**LISTED ENTRIES:**
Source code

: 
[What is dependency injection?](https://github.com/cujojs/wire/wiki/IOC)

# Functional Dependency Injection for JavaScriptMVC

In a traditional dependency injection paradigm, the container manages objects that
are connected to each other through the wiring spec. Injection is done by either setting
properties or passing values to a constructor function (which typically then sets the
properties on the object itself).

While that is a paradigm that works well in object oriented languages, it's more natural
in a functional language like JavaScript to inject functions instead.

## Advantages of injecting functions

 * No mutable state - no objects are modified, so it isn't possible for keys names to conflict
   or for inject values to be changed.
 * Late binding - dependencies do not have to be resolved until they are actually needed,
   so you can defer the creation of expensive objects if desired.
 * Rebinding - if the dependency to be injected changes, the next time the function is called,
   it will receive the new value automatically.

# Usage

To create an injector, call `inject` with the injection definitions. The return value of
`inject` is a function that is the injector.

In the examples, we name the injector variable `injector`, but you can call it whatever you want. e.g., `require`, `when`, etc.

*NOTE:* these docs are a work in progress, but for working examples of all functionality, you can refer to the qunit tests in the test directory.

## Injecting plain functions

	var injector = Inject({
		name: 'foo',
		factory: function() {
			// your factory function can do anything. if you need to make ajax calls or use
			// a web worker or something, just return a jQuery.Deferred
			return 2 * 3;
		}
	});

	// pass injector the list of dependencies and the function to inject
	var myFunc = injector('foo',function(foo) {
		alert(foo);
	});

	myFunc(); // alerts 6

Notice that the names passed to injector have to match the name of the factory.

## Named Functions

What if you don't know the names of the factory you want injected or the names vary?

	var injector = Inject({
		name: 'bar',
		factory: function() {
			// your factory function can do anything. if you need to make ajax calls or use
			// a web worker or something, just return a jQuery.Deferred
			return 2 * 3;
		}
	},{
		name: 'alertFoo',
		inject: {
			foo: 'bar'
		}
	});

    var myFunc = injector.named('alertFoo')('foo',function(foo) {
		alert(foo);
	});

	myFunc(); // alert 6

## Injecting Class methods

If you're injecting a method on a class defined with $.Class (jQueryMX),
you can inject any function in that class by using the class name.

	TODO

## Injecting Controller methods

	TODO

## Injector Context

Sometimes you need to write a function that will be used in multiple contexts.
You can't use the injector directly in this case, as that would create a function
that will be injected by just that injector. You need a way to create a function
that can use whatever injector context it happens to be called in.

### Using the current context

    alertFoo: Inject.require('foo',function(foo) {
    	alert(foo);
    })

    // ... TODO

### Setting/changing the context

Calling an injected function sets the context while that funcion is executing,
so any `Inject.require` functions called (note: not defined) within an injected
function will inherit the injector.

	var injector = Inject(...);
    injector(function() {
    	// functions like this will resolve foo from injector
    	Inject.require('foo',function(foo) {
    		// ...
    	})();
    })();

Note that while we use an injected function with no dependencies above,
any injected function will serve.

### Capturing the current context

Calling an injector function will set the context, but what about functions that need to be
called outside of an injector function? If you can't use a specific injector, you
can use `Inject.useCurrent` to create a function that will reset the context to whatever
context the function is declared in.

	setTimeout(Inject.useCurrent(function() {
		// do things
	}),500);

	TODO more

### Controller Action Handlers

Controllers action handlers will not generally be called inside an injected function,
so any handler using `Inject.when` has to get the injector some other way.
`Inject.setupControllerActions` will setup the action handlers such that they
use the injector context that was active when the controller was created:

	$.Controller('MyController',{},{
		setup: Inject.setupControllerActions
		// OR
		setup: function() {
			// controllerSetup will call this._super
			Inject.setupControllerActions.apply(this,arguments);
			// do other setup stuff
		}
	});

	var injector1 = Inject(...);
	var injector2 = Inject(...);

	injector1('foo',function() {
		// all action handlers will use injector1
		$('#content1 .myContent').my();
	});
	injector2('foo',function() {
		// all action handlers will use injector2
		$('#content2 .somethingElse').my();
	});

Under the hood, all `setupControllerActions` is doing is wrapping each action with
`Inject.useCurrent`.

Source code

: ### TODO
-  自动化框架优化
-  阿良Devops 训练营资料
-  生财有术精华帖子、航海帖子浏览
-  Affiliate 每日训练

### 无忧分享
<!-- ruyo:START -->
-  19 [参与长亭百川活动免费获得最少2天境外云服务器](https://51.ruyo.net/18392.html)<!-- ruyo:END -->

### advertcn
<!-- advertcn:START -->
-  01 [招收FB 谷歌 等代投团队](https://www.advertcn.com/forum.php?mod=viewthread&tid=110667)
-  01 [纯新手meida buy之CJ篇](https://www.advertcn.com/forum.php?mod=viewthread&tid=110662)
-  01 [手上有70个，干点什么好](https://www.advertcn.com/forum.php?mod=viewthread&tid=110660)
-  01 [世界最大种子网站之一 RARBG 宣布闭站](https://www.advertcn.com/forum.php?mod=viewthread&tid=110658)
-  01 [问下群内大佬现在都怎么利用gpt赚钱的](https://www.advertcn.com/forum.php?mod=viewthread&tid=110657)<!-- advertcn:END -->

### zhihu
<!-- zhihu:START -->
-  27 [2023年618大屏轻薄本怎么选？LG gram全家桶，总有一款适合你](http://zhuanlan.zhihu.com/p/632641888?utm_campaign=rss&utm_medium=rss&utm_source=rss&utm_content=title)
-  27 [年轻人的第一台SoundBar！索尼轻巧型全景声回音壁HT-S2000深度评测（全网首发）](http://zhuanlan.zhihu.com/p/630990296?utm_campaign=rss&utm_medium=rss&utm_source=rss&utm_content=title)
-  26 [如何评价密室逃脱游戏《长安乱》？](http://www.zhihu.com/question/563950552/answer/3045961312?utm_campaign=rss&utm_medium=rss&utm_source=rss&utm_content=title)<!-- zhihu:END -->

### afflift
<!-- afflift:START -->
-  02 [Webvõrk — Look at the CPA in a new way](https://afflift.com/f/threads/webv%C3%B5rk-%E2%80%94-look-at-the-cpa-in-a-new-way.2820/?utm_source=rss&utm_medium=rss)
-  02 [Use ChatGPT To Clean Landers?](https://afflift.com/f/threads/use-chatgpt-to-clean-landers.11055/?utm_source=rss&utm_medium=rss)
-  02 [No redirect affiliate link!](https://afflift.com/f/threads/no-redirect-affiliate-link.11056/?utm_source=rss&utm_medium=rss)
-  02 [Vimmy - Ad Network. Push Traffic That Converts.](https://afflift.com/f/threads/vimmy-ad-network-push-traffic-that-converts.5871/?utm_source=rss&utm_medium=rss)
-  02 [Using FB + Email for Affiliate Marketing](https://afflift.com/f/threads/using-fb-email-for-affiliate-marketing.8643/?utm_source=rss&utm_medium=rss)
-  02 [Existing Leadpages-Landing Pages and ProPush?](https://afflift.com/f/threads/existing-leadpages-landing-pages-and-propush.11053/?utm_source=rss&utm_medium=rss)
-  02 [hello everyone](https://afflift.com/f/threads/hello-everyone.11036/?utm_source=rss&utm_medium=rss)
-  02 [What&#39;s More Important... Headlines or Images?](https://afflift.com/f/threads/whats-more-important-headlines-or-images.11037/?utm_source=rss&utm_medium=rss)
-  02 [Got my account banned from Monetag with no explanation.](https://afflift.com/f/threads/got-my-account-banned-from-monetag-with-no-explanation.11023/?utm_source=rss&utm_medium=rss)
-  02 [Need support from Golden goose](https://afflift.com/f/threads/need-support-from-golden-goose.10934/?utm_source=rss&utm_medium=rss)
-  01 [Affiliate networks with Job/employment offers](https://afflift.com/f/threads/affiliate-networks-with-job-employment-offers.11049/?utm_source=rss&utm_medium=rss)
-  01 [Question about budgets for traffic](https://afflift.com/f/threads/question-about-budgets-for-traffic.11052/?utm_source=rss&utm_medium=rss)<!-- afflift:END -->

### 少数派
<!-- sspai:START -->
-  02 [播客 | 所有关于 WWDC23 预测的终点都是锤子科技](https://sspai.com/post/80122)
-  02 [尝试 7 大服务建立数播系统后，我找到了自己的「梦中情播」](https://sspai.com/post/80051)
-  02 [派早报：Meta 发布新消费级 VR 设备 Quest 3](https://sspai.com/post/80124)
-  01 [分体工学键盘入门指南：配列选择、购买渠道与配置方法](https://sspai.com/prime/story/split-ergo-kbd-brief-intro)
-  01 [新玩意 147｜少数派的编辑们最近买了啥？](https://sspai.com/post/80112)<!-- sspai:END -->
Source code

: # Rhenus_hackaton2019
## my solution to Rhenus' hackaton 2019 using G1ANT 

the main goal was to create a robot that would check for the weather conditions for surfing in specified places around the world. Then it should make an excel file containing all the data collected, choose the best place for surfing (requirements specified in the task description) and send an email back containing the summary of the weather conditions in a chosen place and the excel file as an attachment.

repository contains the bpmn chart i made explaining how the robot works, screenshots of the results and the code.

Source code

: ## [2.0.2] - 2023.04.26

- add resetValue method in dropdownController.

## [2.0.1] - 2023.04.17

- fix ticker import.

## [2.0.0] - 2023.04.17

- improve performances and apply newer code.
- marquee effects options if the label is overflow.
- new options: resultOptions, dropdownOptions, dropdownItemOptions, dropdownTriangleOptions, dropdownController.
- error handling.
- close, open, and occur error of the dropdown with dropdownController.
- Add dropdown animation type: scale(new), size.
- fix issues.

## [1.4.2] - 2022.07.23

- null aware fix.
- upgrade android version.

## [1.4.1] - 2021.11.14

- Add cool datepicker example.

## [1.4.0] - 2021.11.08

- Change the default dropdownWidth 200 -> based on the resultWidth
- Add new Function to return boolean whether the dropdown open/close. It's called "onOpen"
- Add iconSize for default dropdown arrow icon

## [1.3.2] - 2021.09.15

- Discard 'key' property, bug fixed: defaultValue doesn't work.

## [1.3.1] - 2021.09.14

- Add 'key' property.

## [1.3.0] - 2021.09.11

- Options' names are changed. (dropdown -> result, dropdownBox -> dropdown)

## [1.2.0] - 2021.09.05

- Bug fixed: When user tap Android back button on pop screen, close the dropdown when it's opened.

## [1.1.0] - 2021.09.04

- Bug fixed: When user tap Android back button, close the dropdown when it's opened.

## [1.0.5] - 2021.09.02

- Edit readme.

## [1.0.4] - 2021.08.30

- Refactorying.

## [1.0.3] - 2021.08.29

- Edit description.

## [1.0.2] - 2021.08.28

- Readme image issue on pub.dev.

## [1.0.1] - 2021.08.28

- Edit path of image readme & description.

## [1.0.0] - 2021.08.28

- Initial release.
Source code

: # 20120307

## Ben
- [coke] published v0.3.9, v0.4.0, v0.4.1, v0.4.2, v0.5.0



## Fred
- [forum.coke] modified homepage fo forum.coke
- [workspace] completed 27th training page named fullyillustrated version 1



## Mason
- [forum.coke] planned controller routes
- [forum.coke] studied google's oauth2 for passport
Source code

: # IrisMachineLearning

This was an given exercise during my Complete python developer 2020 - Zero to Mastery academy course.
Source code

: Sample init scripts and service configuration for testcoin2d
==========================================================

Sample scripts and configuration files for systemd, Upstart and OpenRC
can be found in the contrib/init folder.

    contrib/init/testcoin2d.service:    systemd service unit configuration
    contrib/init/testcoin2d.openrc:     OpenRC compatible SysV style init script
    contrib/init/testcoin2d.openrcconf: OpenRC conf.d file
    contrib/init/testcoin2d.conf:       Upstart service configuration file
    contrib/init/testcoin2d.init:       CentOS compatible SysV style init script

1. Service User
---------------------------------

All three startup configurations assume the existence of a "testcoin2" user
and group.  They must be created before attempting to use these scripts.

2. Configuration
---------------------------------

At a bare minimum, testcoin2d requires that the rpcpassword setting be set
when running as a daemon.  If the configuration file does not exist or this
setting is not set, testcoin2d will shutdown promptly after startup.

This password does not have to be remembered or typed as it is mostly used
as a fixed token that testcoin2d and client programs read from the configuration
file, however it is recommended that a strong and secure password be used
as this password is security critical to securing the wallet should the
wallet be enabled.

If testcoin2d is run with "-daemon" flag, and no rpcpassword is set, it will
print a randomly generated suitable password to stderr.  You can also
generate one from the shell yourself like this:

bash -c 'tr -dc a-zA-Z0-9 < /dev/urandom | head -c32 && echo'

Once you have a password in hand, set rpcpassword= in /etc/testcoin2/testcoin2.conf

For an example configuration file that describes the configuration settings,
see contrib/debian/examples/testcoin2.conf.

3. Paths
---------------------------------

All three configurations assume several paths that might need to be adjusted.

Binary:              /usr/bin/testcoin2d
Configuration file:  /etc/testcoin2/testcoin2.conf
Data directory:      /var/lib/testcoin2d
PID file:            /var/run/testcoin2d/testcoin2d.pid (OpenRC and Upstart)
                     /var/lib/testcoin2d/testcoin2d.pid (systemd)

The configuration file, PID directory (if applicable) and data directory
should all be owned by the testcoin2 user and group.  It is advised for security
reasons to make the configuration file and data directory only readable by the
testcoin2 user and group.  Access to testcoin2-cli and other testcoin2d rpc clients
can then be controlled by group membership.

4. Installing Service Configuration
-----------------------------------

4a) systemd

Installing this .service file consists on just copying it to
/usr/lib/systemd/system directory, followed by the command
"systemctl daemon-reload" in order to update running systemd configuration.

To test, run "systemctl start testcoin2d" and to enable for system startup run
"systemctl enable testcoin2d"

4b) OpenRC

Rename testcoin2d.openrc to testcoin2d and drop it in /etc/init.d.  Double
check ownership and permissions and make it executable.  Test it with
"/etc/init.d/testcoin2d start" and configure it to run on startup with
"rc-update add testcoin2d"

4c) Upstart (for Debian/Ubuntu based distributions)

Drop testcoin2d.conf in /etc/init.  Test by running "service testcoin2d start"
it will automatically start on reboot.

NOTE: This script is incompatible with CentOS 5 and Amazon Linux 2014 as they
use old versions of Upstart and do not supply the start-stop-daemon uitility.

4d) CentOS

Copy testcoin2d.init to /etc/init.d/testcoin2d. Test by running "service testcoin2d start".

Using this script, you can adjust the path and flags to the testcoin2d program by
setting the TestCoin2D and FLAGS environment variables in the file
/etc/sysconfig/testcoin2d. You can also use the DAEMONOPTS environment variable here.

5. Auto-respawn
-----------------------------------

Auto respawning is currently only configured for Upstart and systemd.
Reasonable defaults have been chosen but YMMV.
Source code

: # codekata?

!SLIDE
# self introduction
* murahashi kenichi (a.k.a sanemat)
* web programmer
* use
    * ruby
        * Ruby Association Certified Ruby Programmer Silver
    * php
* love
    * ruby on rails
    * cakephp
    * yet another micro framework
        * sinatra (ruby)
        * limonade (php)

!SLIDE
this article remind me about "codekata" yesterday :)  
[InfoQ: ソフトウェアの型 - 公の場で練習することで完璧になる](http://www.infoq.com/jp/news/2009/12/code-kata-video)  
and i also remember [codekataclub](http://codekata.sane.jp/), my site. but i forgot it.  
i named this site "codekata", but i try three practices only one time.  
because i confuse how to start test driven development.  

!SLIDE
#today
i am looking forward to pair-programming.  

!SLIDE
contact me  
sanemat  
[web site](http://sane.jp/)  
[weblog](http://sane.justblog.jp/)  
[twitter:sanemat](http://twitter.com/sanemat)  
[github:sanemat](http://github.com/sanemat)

**ASSIGNMENT:** Print the records above verbatim from their first line to the line containing "To create an", both included, and stop there.

**ANSWER SECTION:**
Source code

: 
[What is dependency injection?](https://github.com/cujojs/wire/wiki/IOC)

# Functional Dependency Injection for JavaScriptMVC

In a traditional dependency injection paradigm, the container manages objects that
are connected to each other through the wiring spec. Injection is done by either setting
properties or passing values to a constructor function (which typically then sets the
properties on the object itself).

While that is a paradigm that works well in object oriented languages, it's more natural
in a functional language like JavaScript to inject functions instead.

## Advantages of injecting functions

 * No mutable state - no objects are modified, so it isn't possible for keys names to conflict
   or for inject values to be changed.
 * Late binding - dependencies do not have to be resolved until they are actually needed,
   so you can defer the creation of expensive objects if desired.
 * Rebinding - if the dependency to be injected changes, the next time the function is called,
   it will receive the new value automatically.

# Usage

To create an injector, call `inject` with the injection definitions. The return value of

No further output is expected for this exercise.